:: Aim of the task ::
Transcribe all of the records exactly, leaving every line as it is.

:: Data to examine ::
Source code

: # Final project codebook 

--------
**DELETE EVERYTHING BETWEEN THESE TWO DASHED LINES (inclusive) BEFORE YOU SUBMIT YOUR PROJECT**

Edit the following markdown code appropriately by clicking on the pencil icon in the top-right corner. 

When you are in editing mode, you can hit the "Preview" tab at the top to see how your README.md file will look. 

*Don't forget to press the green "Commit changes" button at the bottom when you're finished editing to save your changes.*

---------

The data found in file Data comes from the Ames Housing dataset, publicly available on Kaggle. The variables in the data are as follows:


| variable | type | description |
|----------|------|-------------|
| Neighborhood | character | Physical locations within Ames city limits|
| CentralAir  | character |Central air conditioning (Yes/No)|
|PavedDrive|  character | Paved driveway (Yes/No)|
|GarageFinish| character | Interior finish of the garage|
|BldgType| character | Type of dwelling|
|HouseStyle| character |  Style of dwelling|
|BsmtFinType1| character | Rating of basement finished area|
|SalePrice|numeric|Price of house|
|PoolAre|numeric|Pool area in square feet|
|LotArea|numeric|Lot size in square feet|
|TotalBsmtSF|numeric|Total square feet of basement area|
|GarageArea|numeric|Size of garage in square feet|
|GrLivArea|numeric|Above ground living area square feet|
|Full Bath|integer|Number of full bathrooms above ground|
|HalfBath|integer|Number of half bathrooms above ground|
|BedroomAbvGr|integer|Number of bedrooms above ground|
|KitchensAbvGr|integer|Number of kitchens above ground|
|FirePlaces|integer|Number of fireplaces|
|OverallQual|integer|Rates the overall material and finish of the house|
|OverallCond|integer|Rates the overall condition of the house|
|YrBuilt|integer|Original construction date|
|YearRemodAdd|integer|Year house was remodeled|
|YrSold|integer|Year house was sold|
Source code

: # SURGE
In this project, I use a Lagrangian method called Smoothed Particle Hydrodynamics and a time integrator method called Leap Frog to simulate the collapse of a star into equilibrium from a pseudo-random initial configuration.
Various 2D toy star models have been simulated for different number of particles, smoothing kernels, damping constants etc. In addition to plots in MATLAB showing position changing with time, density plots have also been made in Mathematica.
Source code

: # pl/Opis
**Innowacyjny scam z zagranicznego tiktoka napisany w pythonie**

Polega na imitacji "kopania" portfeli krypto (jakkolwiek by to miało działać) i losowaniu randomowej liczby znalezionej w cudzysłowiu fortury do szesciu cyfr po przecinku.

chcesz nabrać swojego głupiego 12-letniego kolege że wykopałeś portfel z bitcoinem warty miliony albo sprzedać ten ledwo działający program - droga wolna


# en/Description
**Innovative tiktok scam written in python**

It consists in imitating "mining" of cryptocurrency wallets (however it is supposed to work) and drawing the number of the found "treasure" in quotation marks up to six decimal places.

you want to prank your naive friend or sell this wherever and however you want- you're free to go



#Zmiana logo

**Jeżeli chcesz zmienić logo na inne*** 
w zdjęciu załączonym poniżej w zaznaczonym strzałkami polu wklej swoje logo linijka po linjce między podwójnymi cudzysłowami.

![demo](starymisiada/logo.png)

:: Exercise answer ::
Source code

: # Final project codebook 

--------
**DELETE EVERYTHING BETWEEN THESE TWO DASHED LINES (inclusive) BEFORE YOU SUBMIT YOUR PROJECT**

Edit the following markdown code appropriately by clicking on the pencil icon in the top-right corner. 

When you are in editing mode, you can hit the "Preview" tab at the top to see how your README.md file will look. 

*Don't forget to press the green "Commit changes" button at the bottom when you're finished editing to save your changes.*

---------

The data found in file Data comes from the Ames Housing dataset, publicly available on Kaggle. The variables in the data are as follows:


| variable | type | description |
|----------|------|-------------|
| Neighborhood | character | Physical locations within Ames city limits|
| CentralAir  | character |Central air conditioning (Yes/No)|
|PavedDrive|  character | Paved driveway (Yes/No)|
|GarageFinish| character | Interior finish of the garage|
|BldgType| character | Type of dwelling|
|HouseStyle| character |  Style of dwelling|
|BsmtFinType1| character | Rating of basement finished area|
|SalePrice|numeric|Price of house|
|PoolAre|numeric|Pool area in square feet|
|LotArea|numeric|Lot size in square feet|
|TotalBsmtSF|numeric|Total square feet of basement area|
|GarageArea|numeric|Size of garage in square feet|
|GrLivArea|numeric|Above ground living area square feet|
|Full Bath|integer|Number of full bathrooms above ground|
|HalfBath|integer|Number of half bathrooms above ground|
|BedroomAbvGr|integer|Number of bedrooms above ground|
|KitchensAbvGr|integer|Number of kitchens above ground|
|FirePlaces|integer|Number of fireplaces|
|OverallQual|integer|Rates the overall material and finish of the house|
|OverallCond|integer|Rates the overall condition of the house|
|YrBuilt|integer|Original construction date|
|YearRemodAdd|integer|Year house was remodeled|
|YrSold|integer|Year house was sold|
Source code

: # SURGE
In this project, I use a Lagrangian method called Smoothed Particle Hydrodynamics and a time integrator method called Leap Frog to simulate the collapse of a star into equilibrium from a pseudo-random initial configuration.
Various 2D toy star models have been simulated for different number of particles, smoothing kernels, damping constants etc. In addition to plots in MATLAB showing position changing with time, density plots have also been made in Mathematica.
Source code

: # pl/Opis
**Innowacyjny scam z zagranicznego tiktoka napisany w pythonie**

Polega na imitacji "kopania" portfeli krypto (jakkolwiek by to miało działać) i losowaniu randomowej liczby znalezionej w cudzysłowiu fortury do szesciu cyfr po przecinku.

chcesz nabrać swojego głupiego 12-letniego kolege że wykopałeś portfel z bitcoinem warty miliony albo sprzedać ten ledwo działający program - droga wolna


# en/Description
**Innovative tiktok scam written in python**

It consists in imitating "mining" of cryptocurrency wallets (however it is supposed to work) and drawing the number of the found "treasure" in quotation marks up to six decimal places.

you want to prank your naive friend or sell this wherever and however you want- you're free to go



#Zmiana logo

**Jeżeli chcesz zmienić logo na inne*** 
w zdjęciu załączonym poniżej w zaznaczonym strzałkami polu wklej swoje logo linijka po linjce między podwójnymi cudzysłowami.

![demo](starymisiada/logo.png)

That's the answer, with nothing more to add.